If we assume $\theta$ is small then then the energy can be approximated as \begin{align} E &= \frac{1}{2} m L^2 \omega^2 + m g L \frac{1}{2} \theta^2 \\ &= \frac{1}{2} m L^2 \left( \omega^2 + \frac{g}{L} \theta^2 \right) \end{align}
def plot_energy(t, ω, θ):
# calculate the total energy per unit mass
E = 0.5 * L**2 *(ω**2 + g/L*θ**2)
fig, axes = plt.subplots(2,1, figsize=(8,6))
# plot solution
plt.sca(axes[0]) # SetCurrentAxes
plot(t, θ)
# plot energy
plt.sca(axes[1]) # SetCurrentAxes
plt.plot(t, E)
plt.xlabel('t (s)')
plt.ylabel('E/m (J/kg)')
plot_energy(t, ω, θ)
plt.show()
Substitute in Euler's method... and show energy grows with time.
Euler's method itself add energy every time step.
Turns out we can avoid this issue of energy increasing with time by making one small change and using a modified Euler's method: \begin{align} \omega_{i+1} &= \omega_i - \frac{g}{L} \theta_i \Delta t \\ \theta_{i+1} &= \theta_i + \omega_{i+1} \Delta t \end{align}
Can you spot the difference between this and the original Euler's method?
This modified method is call the Euler-Cromer method. While the value from the previous time step is used to predict the velocity in the next time step, the position is updated using the velocity from the current time step. It is also known as the semi-implicit Euler method.

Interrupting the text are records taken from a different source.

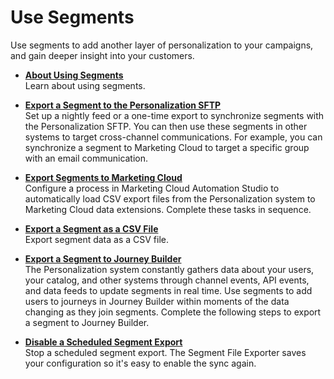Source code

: 

# Use Segments

Use segments to add another layer of personalization to your campaigns, and
gain deeper insight into your customers.

  * **[About Using Segments](https://help.salesforce.com/s/articleView?id=sf.mc_pers_segment_use_about.htm&language=en_US&type=5)**  
Learn about using segments.

  * **[Export a Segment to the Personalization SFTP](https://help.salesforce.com/s/articleView?id=sf.mc_pers_segment_export_sftp.htm&language=en_US&type=5)**  
Set up a nightly feed or a one-time export to synchronize segments with the
Personalization SFTP. You can then use these segments in other systems to
target cross-channel communications. For example, you can synchronize a
segment to Marketing Cloud to target a specific group with an email
communication.

  * **[Export Segments to Marketing Cloud](https://help.salesforce.com/s/articleView?id=sf.mc_pers_segment_export_marketing_cloud.htm&language=en_US&type=5)**  
Configure a process in Marketing Cloud Automation Studio to automatically load
CSV export files from the Personalization system to Marketing Cloud data
extensions. Complete these tasks in sequence.

  * **[Export a Segment as a CSV File](https://help.salesforce.com/s/articleView?id=sf.mc_pers_segment_export_csv.htm&language=en_US&type=5)**  
Export segment data as a CSV file.

  * **[Export a Segment to Journey Builder](https://help.salesforce.com/s/articleView?id=sf.mc_pers_segment_export_journey_builder.htm&language=en_US&type=5)**  
The Personalization system constantly gathers data about your users, your
catalog, and other systems through channel events, API events, and data feeds
to update segments in real time. Use segments to add users to journeys in
Journey Builder within moments of the data changing as they join segments.
Complete the following steps to export a segment to Journey Builder.

  * **[Disable a Scheduled Segment Export](https://help.salesforce.com/s/articleView?id=sf.mc_pers_segment_scheduled_export_disable.htm&language=en_US&type=5)**  
Stop a scheduled segment export. The Segment File Exporter saves your
configuration so it's easy to enable the sync again.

This one small change gives a significant advantage.
def calculate_euler_cromer(dt=0.04, tmax=10):
"""
Solve the simple pendulum equations using Euler-Cromer method.

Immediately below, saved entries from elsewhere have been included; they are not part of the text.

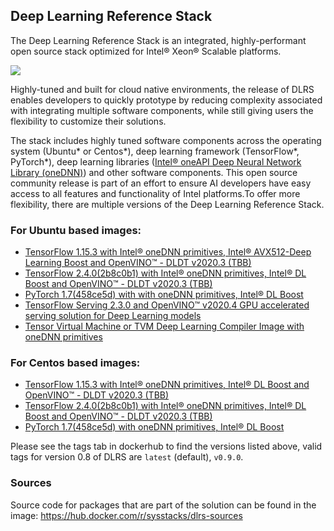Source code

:## Deep Learning Reference Stack


The Deep Learning Reference Stack is an integrated, highly-performant open source stack optimized for Intel® Xeon® Scalable platforms.


<img src="https://intel.github.io/stacks/_images/dlrs_single_2.png" />

Highly-tuned and built for cloud native environments, the release of DLRS enables developers to quickly prototype by reducing complexity associated with integrating multiple software components, while still giving users the flexibility to customize their solutions.

The stack includes highly tuned software components across the operating system (Ubuntu* or Centos*), deep learning framework (TensorFlow*, PyTorch*), deep learning libraries ([Intel® oneAPI Deep Neural Network Library (oneDNN)](https://01.org/dnnl)) and other software components. This open source community release is part of an effort to ensure AI developers have easy access to all features and functionality of Intel platforms.To offer more flexibility, there are multiple versions of the Deep Learning Reference Stack.
 
### For Ubuntu based images:

* [TensorFlow 1.15.3 with Intel® oneDNN primitives, Intel® AVX512-Deep Learning Boost and OpenVINO™ - DLDT v2020.3 (TBB)](https://hub.docker.com/r/sysstacks/dlrs-tensorflow-ubuntu)
* [TensorFlow 2.4.0(2b8c0b1) with Intel® oneDNN primitives, Intel® DL Boost and OpenVINO™ - DLDT v2020.3 (TBB)](https://hub.docker.com/r/sysstacks/dlrs-tensorflow2-ubuntu)
* [PyTorch 1.7(458ce5d) with with oneDNN primitives, Intel® DL Boost](https://hub.docker.com/r/sysstacks/dlrs-pytorch-ubuntu)
* [TensorFlow Serving 2.3.0 and OpenVINO™ v2020.4 GPU accelerated serving solution for Deep Learning models](https://hub.docker.com/repository/docker/sysstacks/dlrs-serving-ubuntu)
* [Tensor Virtual Machine or TVM Deep Learning Compiler Image with oneDNN primitives](https://hub.docker.com/r/sysstacks/dlrs-ml-compiler-ubuntu)
 
### For Centos based images:

* [TensorFlow 1.15.3 with Intel® oneDNN primitives, Intel® DL Boost and OpenVINO™ - DLDT v2020.3 (TBB)](https://hub.docker.com/r/sysstacks/dlrs-tensorflow-centos)
* [TensorFlow 2.4.0(2b8c0b1) with Intel® oneDNN primitives, Intel® DL Boost and OpenVINO™ - DLDT v2020.3 (TBB)](https://hub.docker.com/r/sysstacks/dlrs-tensorflow2-centos)
* [PyTorch 1.7(458ce5d) with oneDNN primitives, Intel® DL Boost](https://hub.docker.com/r/sysstacks/dlrs-pytorch-centos)
 
Please see the tags tab in dockerhub to find the versions listed above, valid tags for version 0.8 of DLRS are `latest` (default), `v0.9.0`.

### Sources

Source code for packages that are part of the solution can be found in the image: https://hub.docker.com/r/sysstacks/dlrs-sources



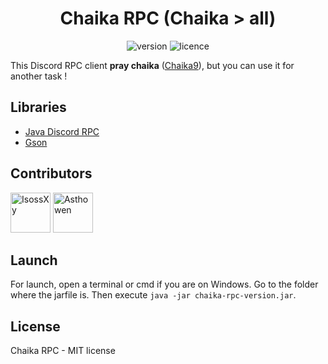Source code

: <div align="center">
    <h1>Chaika RPC (Chaika > all)</h1>
    <img alt="version" src="https://img.shields.io/badge/version-v1.0-blue.svg">
    <img alt="licence" src="https://img.shields.io/badge/license-MIT-brightgreen.svg">    
</div>

This Discord RPC client **pray chaika** ([Chaika9](https://github.com/Chaika9)), but you can use it for another task !

## Libraries

* [Java Discord RPC](https://github.com/MinnDevelopment/java-discord-rpc)
* [Gson](https://github.com/google/gson)

## Contributors

[<img width="64" src="https://avatars3.githubusercontent.com/u/43721074?s=400&u=c6419cee8ceb0d79fc0a30284ee621d433548ad6&v=4" alt="IsossXy">](https://github.com/IsossXy)
[<img width="64" src="https://avatars3.githubusercontent.com/u/59535754?s=400&u=48aecdd175dd2dd8867ae063f1973b64d298220b&v=4" alt="Asthowen">](https://github.com/Asthowen)

## Launch

For launch, open a terminal or cmd if you are on Windows. Go to the folder where the jarfile is. Then execute `java -jar chaika-rpc-version.jar`.

## License

Chaika RPC - MIT license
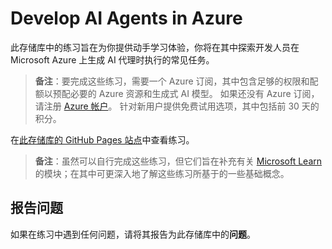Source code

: # Develop AI Agents in Azure

此存储库中的练习旨在为你提供动手学习体验，你将在其中探索开发人员在 Microsoft Azure 上生成 AI 代理时执行的常见任务。

> **备注**：要完成这些练习，需要一个 Azure 订阅，其中包含足够的权限和配额以预配必要的 Azure 资源和生成式 AI 模型。 如果还没有 Azure 订阅，请注册 [Azure 帐户](https://azure.microsoft.com/free)。 针对新用户提供免费试用选项，其中包括前 30 天的积分。

在[此存储库的 GitHub Pages 站点](https://go.microsoft.com/fwlink/?linkid=2310820)中查看练习。

> **备注**：虽然可以自行完成这些练习，但它们旨在补充有关 [Microsoft Learn](https://learn.microsoft.com/training/paths/develop-ai-agents-on-azure/) 的模块；在其中可更深入地了解这些练习所基于的一些基础概念。

## 报告问题

如果在练习中遇到任何问题，请将其报告为此存储库中的**问题**。

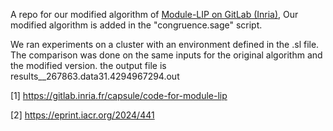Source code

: A repo for our modified algorithm of [Module-LIP on GitLab (Inria)](https://gitlab.inria.fr/capsule/code-for-module-lip), Our modified algorithm is added in the "congruence.sage" script.
 
We ran experiments on a cluster with an environment defined in the .sl file. The comparison was done on the same inputs for the original algorithm and the modified version.
the output file is results__267863.data31.4294967294.out

[1] https://gitlab.inria.fr/capsule/code-for-module-lip

[2] https://eprint.iacr.org/2024/441
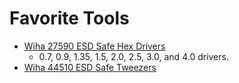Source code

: # Favorite Tools

 * [Wiha 27590 ESD Safe Hex Drivers](https://www.wihatools.com/precision-esd-safe-metric-hex-screwdriver-8-piece-set)
   * 0.7, 0.9, 1.35, 1.5, 2.0, 2.5, 3.0, and 4.0 drivers.
 * [Wiha 44510 ESD Safe Tweezers](https://www.wihatools.com/esd-safe-tweezers-7a-sa-120mm)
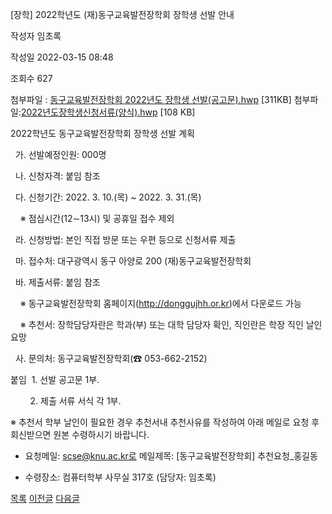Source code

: 
[장학] 2022학년도 (재)동구교육발전장학회 장학생 선발 안내





작성자
임초록


작성일
2022-03-15 08:48


조회수
627


첨부파일 : [동구교육발전장학회 2022년도 장학생 선발(공고문).hwp](https://computer.knu.ac.kr/pack/bbs/down.php?f_name=Q0dUVllEWFdeVHhKeBYWbktTVQ==&o_name=동구교육발전장학회2022년도장학생선발(공고문).hwp&tbl=Site_BBS_25) [311KB]
첨부파일:[2022년도장학생신청서류(양식).hwp](https://computer.knu.ac.kr/pack/bbs/down.php?f_name=QEdUVllEWFdeVHhKeBYWbktTVQ==&o_name=2022년도장학생신청서류(양식).hwp&tbl=Site_BBS_25) [108 KB]


﻿2022학년도 동구교육발전장학회 장학생 선발 계획  


  


  가. 선발예정인원: 000명

  나. 신청자격: 붙임 참조

  다. 신청기간: 2022. 3. 10.(목) ~ 2022. 3. 31.(목)

    ※ 점심시간(12∼13시) 및 공휴일 접수 제외

  라. 신청방법: 본인 직접 방문 또는 우편 등으로 신청서류 제출

  마. 접수처: 대구광역시 동구 아양로 200 (재)동구교육발전장학회

  바. 제출서류: 붙임 참조

    ※ 동구교육발전장학회 홈페이지(http://donggujhh.or.kr)에서 다운로드 가능

    ※ 추천서: 장학담당자란은 학과(부) 또는 대학 담당자 확인, 직인란은 학장 직인 날인 요망 

  사. 문의처: 동구교육발전장학회(☎ 053-662-2152)

  


붙임  1. 선발 공고문 1부.

        2. 제출 서류 서식 각 1부.  

  


※ 추천서 학부 날인이 필요한 경우 추천서내 추천사유를 작성하여 아래 메일로 요청 후 회신받으면 원본 수령하시기 바랍니다.

- 요청메일: scse@knu.ac.kr로 메일제목: [동구교육발전장학회] 추천요청\_홍길동

- 수령장소: 컴퓨터학부 사무실 317호 (담당자: 임초록)







[목록](https://computer.knu.ac.kr/06_sub/02_sub.html?key=&keyfield=&category=&page=1&bbs_code=Site_BBS_25)
[이전글](https://computer.knu.ac.kr/06_sub/02_sub.html?bbs_cmd=view&page=1&key=&keyfield=&category=&no=3722&bbs_code=Site_BBS_25)
[다음글](https://computer.knu.ac.kr/06_sub/02_sub.html?bbs_cmd=view&page=1&key=&keyfield=&category=&no=3724&bbs_code=Site_BBS_25)


















Takes time step dt and maximum time tmax as arguments.
Returns arrays for t, ω, θ
"""
# allocate space
num_steps = round(tmax/dt)
t = np.zeros(num_steps)
ω = np.zeros(num_steps)
θ = np.zeros(num_steps)
# initial values
t[0] = 0
ω[0] = ω0
θ[0] = θ0
# apply Euler-Crommer method
for i in range(num_steps-1):
t[i+1] = t[i] + dt
ω[i+1] = ω[i] - g/L*θ[i]*dt
θ[i+1] = θ[i] + ω[i+1]*dt
return t, ω, θ
fig, axes = plt.subplots(figsize=(8, 6))
dt = 0.04
tmax = 10
t, ω, θ = calculate_euler_cromer(dt=dt, tmax=tmax)

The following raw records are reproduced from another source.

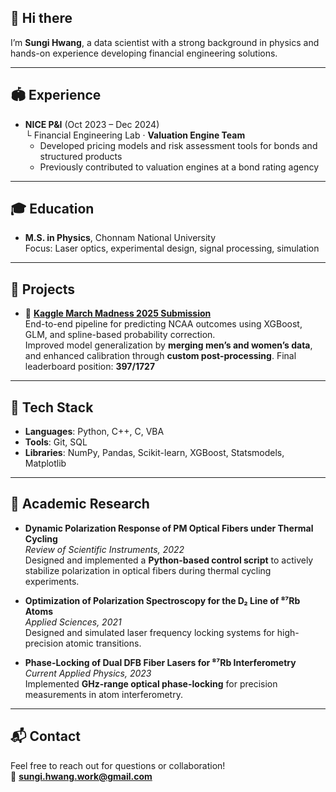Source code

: ## 👋 Hi there  
I’m **Sungi Hwang**, a data scientist with a strong background in physics and hands-on experience developing financial engineering solutions.

---

## 🏟 Experience  
- **NICE P&I** (Oct 2023 – Dec 2024)  
  └ Financial Engineering Lab · **Valuation Engine Team**  
  - Developed pricing models and risk assessment tools for bonds and structured products  
  - Previously contributed to valuation engines at a bond rating agency

---

## 🎓 Education  
- **M.S. in Physics**, Chonnam National University  
  Focus: Laser optics, experimental design, signal processing, simulation

---

## 🔗 Projects  
- 🏀 [**Kaggle March Madness 2025 Submission**](https://github.com/Sungi-Hwang/kaggle-march-madness-2025)  
  End-to-end pipeline for predicting NCAA outcomes using XGBoost, GLM, and spline-based probability correction.  
  Improved model generalization by **merging men’s and women’s data**, and enhanced calibration through **custom post-processing**.
  Final leaderboard position: **397/1727**
---

## 🧰 Tech Stack  
- **Languages**: Python, C++, C, VBA  
- **Tools**: Git, SQL  
- **Libraries**: NumPy, Pandas, Scikit-learn, XGBoost, Statsmodels, Matplotlib

---

## 📄 Academic Research  
- **Dynamic Polarization Response of PM Optical Fibers under Thermal Cycling**  
  _Review of Scientific Instruments, 2022_  
  Designed and implemented a **Python-based control script** to actively stabilize polarization in optical fibers during thermal cycling experiments.

- **Optimization of Polarization Spectroscopy for the D₂ Line of ⁸⁷Rb Atoms**  
  _Applied Sciences, 2021_  
  Designed and simulated laser frequency locking systems for high-precision atomic transitions.

- **Phase-Locking of Dual DFB Fiber Lasers for ⁸⁷Rb Interferometry**  
  _Current Applied Physics, 2023_  
  Implemented **GHz-range optical phase-locking** for precision measurements in atom interferometry.

---

## 📬 Contact  
Feel free to reach out for questions or collaboration!  
📧 **sungi.hwang.work@gmail.com**

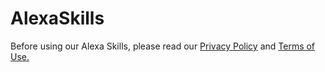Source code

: # AlexaSkills

Before using our Alexa Skills, please read our [Privacy Policy](PrivacyPolicy.md) and [Terms of Use.](TermsOfUse.md)
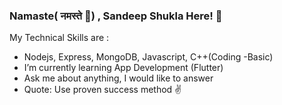 ### Namaste(  नमस्ते 🙏) , Sandeep Shukla Here!  👋

My Technical Skills are : 

- Nodejs, Express, MongoDB, Javascript, C++(Coding -Basic)
- I’m currently learning App Development (Flutter)
- Ask me about anything, I would like to answer
- Quote: Use proven success method ✌
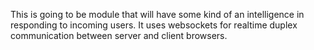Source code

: This is going to be module that will have some kind of an intelligence in responding to incoming users. It uses websockets for realtime duplex communication between server and client browsers.
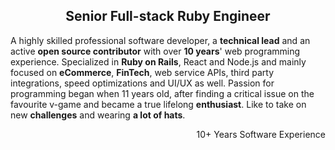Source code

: <h2 align="center"> Senior Full-stack Ruby Engineer </h2>

A highly skilled professional software developer, a **technical lead** and an active **open source contributor** with over **10 years**' web programming experience.
Specialized in **Ruby on Rails**, React and Node.js and mainly focused on **eCommerce**, **FinTech**, web service APIs, third party integrations, speed optimizations and UI/UX as well.
Passion for programming began when 11 years old, after finding a critical issue on the favourite v-game and became a true lifelong **enthusiast**.
Like to take on new **challenges** and wearing **a lot of hats**.

<p align="right">10+ Years Software Experience</p>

θ_theory = θ0 * np.cos(Ω*t)
plot(t, θ, label='Numerical, dt={:.2f}'.format(dt))
plot(t, θ_theory, label='Theoretical')
plt.legend(loc='upper left')
plt.show()
plot_energy(t, ω, θ)
plt.ylim(0, 0.5)
plt.show()
In the Euler-Cromer method, energy (when averaged over one period of an oscillation) is conserved. This energy conservation is a key property of the numerical stability of this method.